As well as considering the original works, I was also intrigued as to how a set of prints could be made using some of the pieces from the second half of the book, which is titled The Reverse Is Also True. This section features all the artworks subjected to various negative treatments and printed using the four-colour process over a fifth base printing of metallic silver ink. I chose to explore this five-colour process because I was intrigued to see how the unpredictability of this process would affect and work with the overprinted full-colour images. It also mirrored how my work evolves out of experiments with prepared chance, combining chemicals, solutions, man-made and organic materials. The results from such experimentation are always unpredictable, and while there are the occasional disappointments and failures, for the most part, they are surprising and often revelatory. Working in this way ensures that control is surrendered to the unpredictable nature of the materials, thereby avoiding the known and removing any ego from the work.

Having started life as mixed media works, they were photographed, then converted into the digital, after which they became the source of potential new works in their own right, works that could only have been achieved in the computer, the ultimate collage tool.

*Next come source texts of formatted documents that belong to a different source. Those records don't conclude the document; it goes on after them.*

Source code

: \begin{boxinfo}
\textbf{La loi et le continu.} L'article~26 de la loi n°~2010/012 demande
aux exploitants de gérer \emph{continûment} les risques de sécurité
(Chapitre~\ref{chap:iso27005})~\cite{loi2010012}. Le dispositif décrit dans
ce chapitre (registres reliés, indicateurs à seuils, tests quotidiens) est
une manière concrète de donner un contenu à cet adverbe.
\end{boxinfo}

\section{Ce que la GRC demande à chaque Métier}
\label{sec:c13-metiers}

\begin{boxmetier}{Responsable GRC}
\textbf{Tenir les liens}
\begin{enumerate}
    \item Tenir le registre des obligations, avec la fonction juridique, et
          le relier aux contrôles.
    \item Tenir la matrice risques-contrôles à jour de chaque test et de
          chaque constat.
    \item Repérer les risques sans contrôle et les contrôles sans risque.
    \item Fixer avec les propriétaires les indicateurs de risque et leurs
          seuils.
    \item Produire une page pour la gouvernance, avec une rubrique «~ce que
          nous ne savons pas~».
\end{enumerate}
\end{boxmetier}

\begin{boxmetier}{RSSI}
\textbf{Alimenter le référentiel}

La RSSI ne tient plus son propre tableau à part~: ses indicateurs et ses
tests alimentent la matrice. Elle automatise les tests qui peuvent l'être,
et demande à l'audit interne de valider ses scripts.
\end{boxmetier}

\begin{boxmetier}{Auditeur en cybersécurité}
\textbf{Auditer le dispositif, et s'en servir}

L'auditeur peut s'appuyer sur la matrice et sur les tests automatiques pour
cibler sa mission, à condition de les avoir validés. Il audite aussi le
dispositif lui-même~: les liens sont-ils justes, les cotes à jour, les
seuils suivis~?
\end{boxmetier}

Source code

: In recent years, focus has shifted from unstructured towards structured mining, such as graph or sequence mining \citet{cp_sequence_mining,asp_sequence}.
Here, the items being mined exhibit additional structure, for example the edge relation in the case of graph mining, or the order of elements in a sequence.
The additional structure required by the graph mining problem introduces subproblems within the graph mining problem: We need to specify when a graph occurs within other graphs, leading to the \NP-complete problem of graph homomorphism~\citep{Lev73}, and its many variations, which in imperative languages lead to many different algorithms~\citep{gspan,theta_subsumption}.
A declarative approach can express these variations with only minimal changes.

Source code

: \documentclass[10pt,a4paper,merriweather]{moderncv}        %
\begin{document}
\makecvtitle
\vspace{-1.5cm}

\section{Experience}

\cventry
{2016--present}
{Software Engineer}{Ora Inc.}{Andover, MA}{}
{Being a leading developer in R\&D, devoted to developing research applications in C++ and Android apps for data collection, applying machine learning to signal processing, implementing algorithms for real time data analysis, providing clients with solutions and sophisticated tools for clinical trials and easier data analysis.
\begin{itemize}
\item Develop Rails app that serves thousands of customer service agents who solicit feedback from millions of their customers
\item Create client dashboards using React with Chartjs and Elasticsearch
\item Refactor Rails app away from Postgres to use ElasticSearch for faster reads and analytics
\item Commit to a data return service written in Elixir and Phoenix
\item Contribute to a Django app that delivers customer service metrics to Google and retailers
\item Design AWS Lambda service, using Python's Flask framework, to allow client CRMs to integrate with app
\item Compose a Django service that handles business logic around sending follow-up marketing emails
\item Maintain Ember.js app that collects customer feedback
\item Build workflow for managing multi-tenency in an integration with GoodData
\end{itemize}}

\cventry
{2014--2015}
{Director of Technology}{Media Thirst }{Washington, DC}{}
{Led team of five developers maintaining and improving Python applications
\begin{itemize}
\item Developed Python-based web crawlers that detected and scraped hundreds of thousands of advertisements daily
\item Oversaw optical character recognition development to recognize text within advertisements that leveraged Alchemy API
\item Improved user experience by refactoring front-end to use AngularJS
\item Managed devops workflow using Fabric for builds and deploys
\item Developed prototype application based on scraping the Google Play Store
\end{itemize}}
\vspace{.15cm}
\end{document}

I’ve chosen a few of my favourites, which, instead of using the five-colour lithographic printing process as used in the production of the Cargo In The Blood book, are to be printed using the digital eight-colour process, onto a very beautiful iridescent PhotoRag Metallic paper produced by Hahnemuhle, the paper manufacturer whose paper is used for all of the Limited Edition Prints.

Unfortunately, it’s impossible to emulate metallic inks on a computer so it’s impossible to show what the finished prints actually look like. You’ll just have to take it on trust that they look wonderful; if they didn’t, they wouldn’t be being offered for sale.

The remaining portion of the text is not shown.